La caractéristique première de sa cuisine, c’est le produit. Avec ses plus de quatre vingt producteurs et artisans, il garanti  l’origine de n’importe quel produit dans l’assiette. Parfois un plat peut comporter plus de 10 identités. Une cuisine de territoire. Un plat n’a une durée de vie maximum que d’un mois… Parfois une journée. La raison est simple, au delà de la saison, ils travaillent uniquement avec les fermes environnantes, les bateaux de pêche et les élevages locaux. Ce qui plonge les convives dans une réalité de production bien différente d’un fonctionnement classique de restaurant.

Une vision culinaire territorialement connectée et liée à ses envies… Pas de recettes figées, quelques notes, des bases qui se consolident chaque jour, des connaissances et des aspirations juxtaposées pour partager un bout de terre, de mer.

La Presse en parle

« Chasseur de Trésor » par Aude Périnot de l’Audacieux Magazine, « Homme pressé » par Marie Laure Fréchet pour le magazine Saveur , « Toqué de la Baie » par Denis Desbled pour le Courrier Picard. « La Baie dans l’Asiette »  pour Culture Foood, « Chef Cueilleur » par la Web Tv – Région Picardie. « Fougeux et Castor Junior » pour Omnivore Book n°5, « Chef atypique » pour l’Express, « La technique, Sébastien l’Apprend sur le tas » par Marie Laure Fréchet dans l’Express Style, « Cuisine sincère et généreuse » par le Magazine Instinct ou encore « Enfant du Pays » dans Campagne Gourmande et le magazine Terre de Chef.

Un poète désormais sans public jusqu’à l’ouverture du Saltimbanque en Février 2019.

Epaulé par son épouse Marie, un soutien indéfectible dans ce métier qui commence de bonne heure et termine tard le soir. L’histoire reprend là où elle a commencé. Sur les routes de Picardie maritime, avec sa petite Joséphine à bord de « sa Twingo décatie et pourrie » en train de foncer vers les produits, les produits de ses amis qui animent son envie.

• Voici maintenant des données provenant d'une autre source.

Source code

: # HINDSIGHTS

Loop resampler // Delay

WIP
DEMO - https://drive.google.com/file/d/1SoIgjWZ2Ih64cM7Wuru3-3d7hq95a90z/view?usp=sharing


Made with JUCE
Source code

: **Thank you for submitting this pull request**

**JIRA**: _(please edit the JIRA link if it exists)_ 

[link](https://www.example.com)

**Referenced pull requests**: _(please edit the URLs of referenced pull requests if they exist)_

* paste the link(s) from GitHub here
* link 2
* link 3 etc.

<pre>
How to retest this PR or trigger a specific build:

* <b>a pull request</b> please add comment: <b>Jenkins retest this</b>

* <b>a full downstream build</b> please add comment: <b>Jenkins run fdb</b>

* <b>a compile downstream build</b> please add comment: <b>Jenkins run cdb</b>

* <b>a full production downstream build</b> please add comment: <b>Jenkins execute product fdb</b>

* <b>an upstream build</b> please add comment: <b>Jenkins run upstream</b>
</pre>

Retrouvez le, tel un troubadour des lieux, un Saltimbanque, bientôt chez lui avec sa famille, prêt à vous accueillir.

Propos recueillis et rédigés par M-J.R.

« Un poète qui se ressource auprès des siens et puise toute son énergie pour aller au bout de son rêve, amplifiée par la présence à ses côtés de sa fille Joséphine et de son épaule et épouse,  Marie. » dixit Astrid B.